Self-driving cars have been a major part of CES for many years, and this year’s show featured exhibitors offering components such as LiDAR (light detection and ranging) sensors for autonomous driving and driver assistance systems. However, Deer Tractor does not use LiDAR, and in general, the company’s technologists were not able to port hardware or software from the world of self-driving cars into their applications. As a computing environment, tractors differ fundamentally from automobiles in terms of vibration, temperature, dust and other challenges. So stereo cameras, for example, have their own design, he said.

Hindman said Deere is able to get started with some off-the-shelf components, but it must always be customized for its applications. For example, the Tractor Nvidia Jetson Xavier uses a GPU but with a custom assembly for passive cooling in dusty environments where traditional computer fans are not practical.

“When it comes to the software side of things, we’re all new and new,” he said.

To put itself in a position to find AI applications in agriculture, Deere spent $ 305 million acquiring Blue River technology in 2017.
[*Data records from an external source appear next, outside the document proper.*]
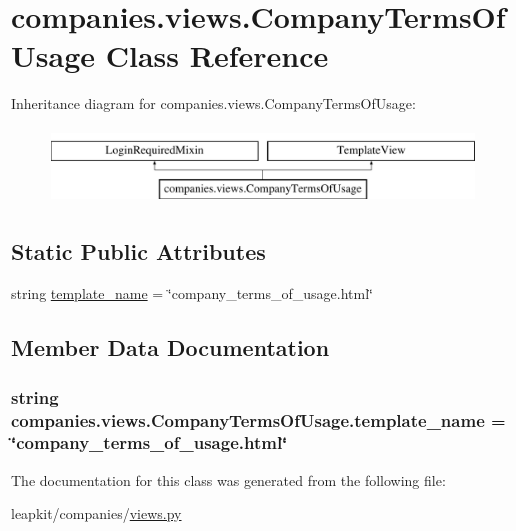 \hypertarget{classcompanies_1_1views_1_1_company_terms_of_usage}{\section{companies.\-views.\-Company\-Terms\-Of\-Usage Class Reference}
\label{classcompanies_1_1views_1_1_company_terms_of_usage}
}
Inheritance diagram for companies.\-views.\-Company\-Terms\-Of\-Usage\-:\begin{figure}[H]
\begin{center}
\leavevmode
\includegraphics[height=2.000000cm]{classcompanies_1_1views_1_1_company_terms_of_usage}
\end{center}
\end{figure}
\subsection*{Static Public Attributes}
\begin{DoxyCompactItemize}
\item 
string \hyperlink{classcompanies_1_1views_1_1_company_terms_of_usage_a6900851cc1b4c432a16b39cc0061ad4a}{template\-\_\-name} = \char`\"{}company\-\_\-terms\-\_\-of\-\_\-usage.\-html\char`\"{}
\end{DoxyCompactItemize}


\subsection{Member Data Documentation}
\hypertarget{classcompanies_1_1views_1_1_company_terms_of_usage_a6900851cc1b4c432a16b39cc0061ad4a}{
\subsubsection[{template\-\_\-name}]{\setlength{\rightskip}{0pt plus 5cm}string companies.\-views.\-Company\-Terms\-Of\-Usage.\-template\-\_\-name = \char`\"{}company\-\_\-terms\-\_\-of\-\_\-usage.\-html\char`\"{}\hspace{0.3cm}{\ttfamily [static]}}}\label{classcompanies_1_1views_1_1_company_terms_of_usage_a6900851cc1b4c432a16b39cc0061ad4a}


The documentation for this class was generated from the following file\-:\begin{DoxyCompactItemize}
\item 
leapkit/companies/\hyperlink{companies_2views_8py}{views.\-py}\end{DoxyCompactItemize}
Blue River provided the technology behind Deere’s C & spray technology for the use of herbicides, which it says can reduce the amount of chemicals sprayed on farms by about 80%, saving farmers money and promoting more sustainable farming. Based on computer vision with stereo cameras, look and spray distinguish between plants and weeds as chemicals are sprayed only on the weeds to ensure the sprayer passes over them.

While Deere’s application is custom, it certainly takes advantage of more general advances in state of the art for AI, such as general architecture for deep neural networks, autonomy with the Blue River, and new ventures, said Willie Pel, vice president of new ventures. Deere’s subsidiary has about 30 people, he said.

For the autonomous tractor project, Derena technologists loaded prototype tractors with all sorts of sensors and drove them into the field to see if the most useful information was provided, data logging is done, Pel said. “We landed on stereo cameras, which was vague because we thought we were going to do LiDAR,” he said. Lidder proves to be excellent for detecting other vehicles on the road ahead with their distance, direction and speed, but is less relevant for tractors navigating acres of open farmland.

In contrast, stereo vision cameras generate good depth perceptions, and Deere’s software is capable of splitting an image into multiple views – a raw image, a depth map, and a counter-pixel classification of each part of the image showing the difference between ground and sky. Between a crop and a foreign object that may have fallen into the field.

The tractor is programmed on how to handle common events, such as the need to navigate around animals crossing the farm, but it also includes an anomaly detection system to help cope with unforeseen events. For example, if he finds something in his path that is not in his training data, he just stops and gives a hint to the farmer to decide what to do.

Deere stressed the care they took to ensure the machine could operate safely, even autonomously.

This is an example where a self-driving tractor has an advantage over a self-driving car. “When we find something inconsistent, we get stuck – we don’t have to worry about the rear end by another driver,” said Dana Cover, vice president of production and precision agricultural systems at Deere.